The 7th Voyage of Egon Tichy (Redux)
The 7th Voyage of Egon Tichy (Redux) is part of the 2025 Under the Radar theater festival.Provided

The 7th Voyage of Egon Tichy (Redux): “When we were in the deepest parts of the pandemic, Sinking Ship and Theater in Quarantine made ‘7th Voyage’ in an apartment, in a closet, and then streamed it out to the world. Now they’re doing a longer run, with a live audience, but also with a lot of the visual tricks that they had during quarantine. They’re streaming it as well. You can watch them make it live or you can watch the stream online.”

Marie Antoinette: “Ann Liv Young started out as a very controversial dance artist, and now she’s making this version of the story of Marie Antoinette. It also deals with the edge of madness. Ann has been building this project in her living room. She has actors that have been working with her for a while, and those actors describe themselves as mentally ill.”

Find Your Eyes: “Benji Reid was part of the international hip-hop theater scene back in the nineties. He came over and participated in the Hip-Hop Theater Festival at P.S. 122. He went back to Manchester, his home, and he began to take pictures, and they’re high-art pictures. Major galleries are representing him. This is his story about how he came to photography and how it allied with his life in hip-hop. It’s so visually striking because he’s making photographs live onstage, and you’re watching the process in front of you.”

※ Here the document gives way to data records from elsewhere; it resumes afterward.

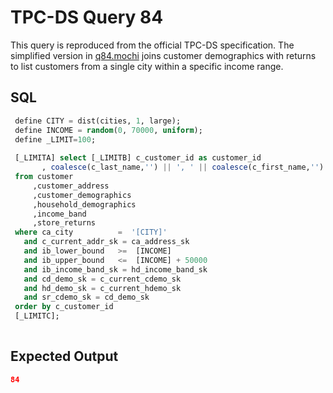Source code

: # TPC-DS Query 84

This query is reproduced from the official TPC-DS specification. The simplified
version in [q84.mochi](./q84.mochi) joins customer demographics with returns to
list customers from a single city within a specific income range.

## SQL
```sql
 define CITY = dist(cities, 1, large);
 define INCOME = random(0, 70000, uniform);
 define _LIMIT=100;
 
 [_LIMITA] select [_LIMITB] c_customer_id as customer_id
       , coalesce(c_last_name,'') || ', ' || coalesce(c_first_name,'') as customername
 from customer
     ,customer_address
     ,customer_demographics
     ,household_demographics
     ,income_band
     ,store_returns
 where ca_city	        =  '[CITY]'
   and c_current_addr_sk = ca_address_sk
   and ib_lower_bound   >=  [INCOME]
   and ib_upper_bound   <=  [INCOME] + 50000
   and ib_income_band_sk = hd_income_band_sk
   and cd_demo_sk = c_current_cdemo_sk
   and hd_demo_sk = c_current_hdemo_sk
   and sr_cdemo_sk = cd_demo_sk
 order by c_customer_id
 [_LIMITC];
 

```

## Expected Output
```json
84
```
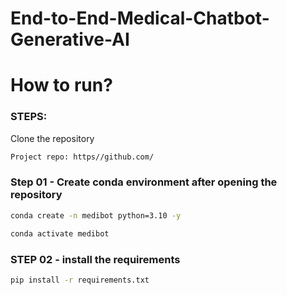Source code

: # End-to-End-Medical-Chatbot-Generative-AI

# How to run?

### STEPS:

Clone the repository

```bash
Project repo: https//github.com/
```

### Step 01 - Create conda environment after opening the repository

```bash
conda create -n medibot python=3.10 -y
```

```bash
conda activate medibot
```

### STEP 02 - install the requirements

```bash
pip install -r requirements.txt
```
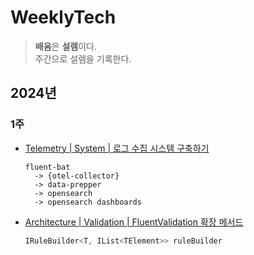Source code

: # WeeklyTech
> **배움**은 **설렘**이다.  
> 주간으로 설렘을 기록한다.

## 2024년
### 1주
- [Telemetry | System | 로그 수집 시스템 구축하기](./2024/01/TelemetryLogSystem/)
  ```
  fluent-bat
    -> {otel-collector}
    -> data-prepper
    -> opensearch
    -> opensearch dashboards
  ```
- [Architecture | Validation | FluentValidation 확장 메서드](./2024/01/FluentValidationExtensionMethod/)
  ```cs
  IRuleBuilder<T, IList<TElement>> ruleBuilder
  ```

Cuckoo: “Jaha Koo is a young Korean director who’s now working out of Belgium. It’s his first solo piece. He’s programmed three rice cookers to speak back to him. It’s sort of a take on the loneliness of many young men in South Korea and how they cope, and this is his way of coping, by programming these rice cookers to interact with him.”

A Knock on the RoofIt’s a solo show dealing with bombings in Gaza, but it’s not explicit about that conflict exactly. It’s a woman who knows that when there’s a signal, a knock on the roof, a bomb coming to her building, and she has five minutes to get out of the house. She lives in a walkup, and she has a young child, so she practices obsessively with a bag of books, the weight of her child, to get far enough away from the house within five minutes. It’s about that struggle. It’s about the struggle to survive in these mad times. It’s an amazing story.”

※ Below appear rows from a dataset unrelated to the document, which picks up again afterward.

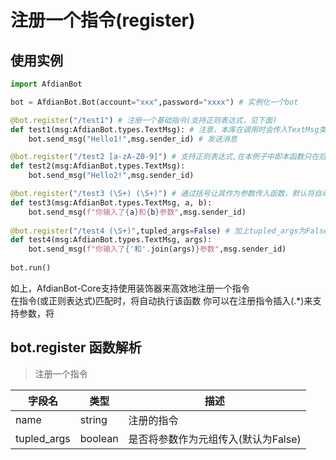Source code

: # 注册一个指令(register)
## 使用实例
```python
import AfdianBot

bot = AfdianBot.Bot(account="xxx",password="xxxx") # 实例化一个bot

@bot.register("/test1") # 注册一个基础指令(支持正则表达式，见下面)
def test1(msg:AfdianBot.types.TextMsg): # 注意，本库在调用时会传入TextMsg类型的消息对象(一些情况除外)!
    bot.send_msg("Hello1!",msg.sender_id) # 发送消息

@bot.register("/test2 [a-zA-Z0-9]") # 支持正则表达式,在本例子中即本函数只在后面一项为纯字母+数字时才执行
def test2(msg:AfdianBot.types.TextMsg):
    bot.send_msg("Hello2!",msg.sender_id)

@bot.register("/test3 (\S+) (\S+)") # 通过括号让其作为参数传入函数，默认将自动对过多/过少参数处理(取舍/填充)
def test3(msg:AfdianBot.types.TextMsg, a, b): 
    bot.send_msg(f"你输入了{a}和{b}参数",msg.sender_id)
    
@bot.register("/test4 (\S+)",tupled_args=False) # 加上tupled_args为False可以让参数作为元组传入
def test4(msg:AfdianBot.types.TextMsg, args):
    bot.send_msg(f"你输入了{'和'.join(args)}参数",msg.sender_id)
    
bot.run()
```  
如上，AfdianBot-Core支持使用装饰器来高效地注册一个指令  
在指令(或正则表达式)匹配时，将自动执行该函数
你可以在注册指令插入(.*)来支持参数，将

## bot.register 函数解析

> 注册一个指令

| 字段名         | 类型      | 描述                    |
|-------------|---------|-----------------------|
| name        | string  | 注册的指令                 |
| tupled_args | boolean | 是否将参数作为元组传入(默认为False) |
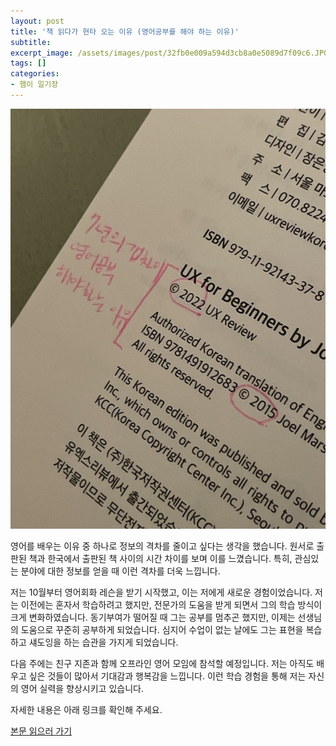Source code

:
 ```yaml
---
layout: post
title: '책 읽다가 현타 오는 이유 (영어공부를 해야 하는 이유)'
subtitle: 
excerpt_image: /assets/images/post/32fb0e009a594d3cb8a0e5089d7f09c6.JPG
tags: []
categories: 
- 햄이 일기장
---
```


![메인 이미지](/assets/images/post/32fb0e009a594d3cb8a0e5089d7f09c6.JPG)

영어를 배우는 이유 중 하나로 정보의 격차를 줄이고 싶다는 생각을 했습니다. 원서로 출판된 책과 한국에서 출판된 책 사이의 시간 차이를 보며 이를 느꼈습니다. 특히, 관심있는 분야에 대한 정보를 얻을 때 이런 격차를 더욱 느낍니다.

저는 10월부터 영어회화 레슨을 받기 시작했고, 이는 저에게 새로운 경험이었습니다. 저는 이전에는 혼자서 학습하려고 했지만, 전문가의 도움을 받게 되면서 그의 학습 방식이 크게 변화하였습니다. 동기부여가 떨어질 때 그는 공부를 멈추곤 했지만, 이제는 선생님의 도움으로 꾸준히 공부하게 되었습니다. 심지어 수업이 없는 날에도 그는 표현을 복습하고 섀도잉을 하는 습관을 가지게 되었습니다.

다음 주에는 친구 지존과 함께 오프라인 영어 모임에 참석할 예정입니다. 저는 아직도 배우고 싶은 것들이 많아서 기대감과 행복감을 느낍니다. 이런 학습 경험을 통해 저는 자신의 영어 실력을 향상시키고 있습니다.

자세한 내용은 아래 링크를 확인해 주세요.

[본문 읽으러 가기](https://m.blog.naver.com/ham_eaten_jellybear/223294909176)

Soho Rep is Not a Building: “Soho Rep is one of the beloved downtown theater companies. It has a long legacy of doing great work, and they worked out of a very small storefront loft in Soho for a long time, but it’s not exactly ADA compliant. So they’re giving up the lease and going to be in residence at Playwrights Horizons. This event is saying goodbye to that beloved space. I don’t know what’s going to happen. It could be one all-night party. It could be people writing things on the walls. Who knows? It’s just a loving tribute to the legacy of Soho Rep and the legacy of that room. We are losing so many of these great rooms, and it’s another example of how that impacts the field.”

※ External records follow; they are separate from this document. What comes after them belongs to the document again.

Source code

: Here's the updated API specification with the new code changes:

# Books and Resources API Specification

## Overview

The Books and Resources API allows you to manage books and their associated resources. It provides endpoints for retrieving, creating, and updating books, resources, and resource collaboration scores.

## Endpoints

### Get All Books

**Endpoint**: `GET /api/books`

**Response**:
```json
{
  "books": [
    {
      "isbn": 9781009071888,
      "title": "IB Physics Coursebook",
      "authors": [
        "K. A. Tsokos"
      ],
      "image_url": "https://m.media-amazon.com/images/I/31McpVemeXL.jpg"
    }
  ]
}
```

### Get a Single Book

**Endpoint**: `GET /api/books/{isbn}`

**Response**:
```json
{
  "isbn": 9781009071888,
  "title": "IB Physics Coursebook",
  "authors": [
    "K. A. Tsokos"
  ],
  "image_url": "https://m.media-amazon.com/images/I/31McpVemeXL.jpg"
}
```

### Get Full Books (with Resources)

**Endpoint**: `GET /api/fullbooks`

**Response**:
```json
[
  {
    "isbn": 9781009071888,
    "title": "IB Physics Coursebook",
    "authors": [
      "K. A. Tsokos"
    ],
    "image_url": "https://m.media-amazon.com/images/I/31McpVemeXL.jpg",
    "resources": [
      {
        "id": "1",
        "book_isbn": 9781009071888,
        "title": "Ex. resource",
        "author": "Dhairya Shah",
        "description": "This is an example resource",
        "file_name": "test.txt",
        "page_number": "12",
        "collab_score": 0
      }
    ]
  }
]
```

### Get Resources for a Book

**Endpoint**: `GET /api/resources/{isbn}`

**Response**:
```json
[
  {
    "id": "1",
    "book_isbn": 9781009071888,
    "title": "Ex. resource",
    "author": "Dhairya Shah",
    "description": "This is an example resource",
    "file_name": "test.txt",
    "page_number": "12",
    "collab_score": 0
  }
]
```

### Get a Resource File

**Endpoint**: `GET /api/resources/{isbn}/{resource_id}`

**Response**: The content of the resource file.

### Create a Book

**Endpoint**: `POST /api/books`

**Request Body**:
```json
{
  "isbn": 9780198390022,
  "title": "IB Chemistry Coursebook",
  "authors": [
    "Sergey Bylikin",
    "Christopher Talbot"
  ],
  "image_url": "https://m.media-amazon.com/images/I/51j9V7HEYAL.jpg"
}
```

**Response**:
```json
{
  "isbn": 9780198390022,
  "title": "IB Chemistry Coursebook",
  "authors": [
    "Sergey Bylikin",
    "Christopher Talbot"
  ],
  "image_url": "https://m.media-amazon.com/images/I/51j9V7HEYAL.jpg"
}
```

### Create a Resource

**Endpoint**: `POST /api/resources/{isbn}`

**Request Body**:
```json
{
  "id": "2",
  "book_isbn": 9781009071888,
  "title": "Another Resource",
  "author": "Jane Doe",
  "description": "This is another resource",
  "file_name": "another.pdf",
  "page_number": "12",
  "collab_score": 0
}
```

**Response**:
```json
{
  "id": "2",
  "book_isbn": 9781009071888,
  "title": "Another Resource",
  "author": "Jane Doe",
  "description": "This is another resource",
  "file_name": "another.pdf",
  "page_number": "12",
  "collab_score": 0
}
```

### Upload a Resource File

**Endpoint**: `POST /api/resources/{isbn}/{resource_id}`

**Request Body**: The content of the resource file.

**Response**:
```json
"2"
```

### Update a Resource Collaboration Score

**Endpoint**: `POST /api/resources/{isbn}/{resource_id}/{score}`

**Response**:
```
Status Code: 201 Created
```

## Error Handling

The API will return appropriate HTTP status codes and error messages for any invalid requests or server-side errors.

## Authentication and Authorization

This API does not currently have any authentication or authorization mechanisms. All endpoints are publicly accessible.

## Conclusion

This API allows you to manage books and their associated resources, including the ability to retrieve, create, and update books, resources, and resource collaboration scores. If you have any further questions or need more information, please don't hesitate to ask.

The Dan Daw Show: “Dan Daw is a gentleman from Manchester who is differently abled. He’s dealing with some physical complications, but he’s also a queer masochist. This is a very relaxed performance. You can walk in and out if you want. You can eat, and drink beer. There’s a special room you can go to if it gets too noisy for you or if it starts to trigger you. In the end, ‘The Dan Daw Show’ is about humanity, freedom, and love, powerful and moving.”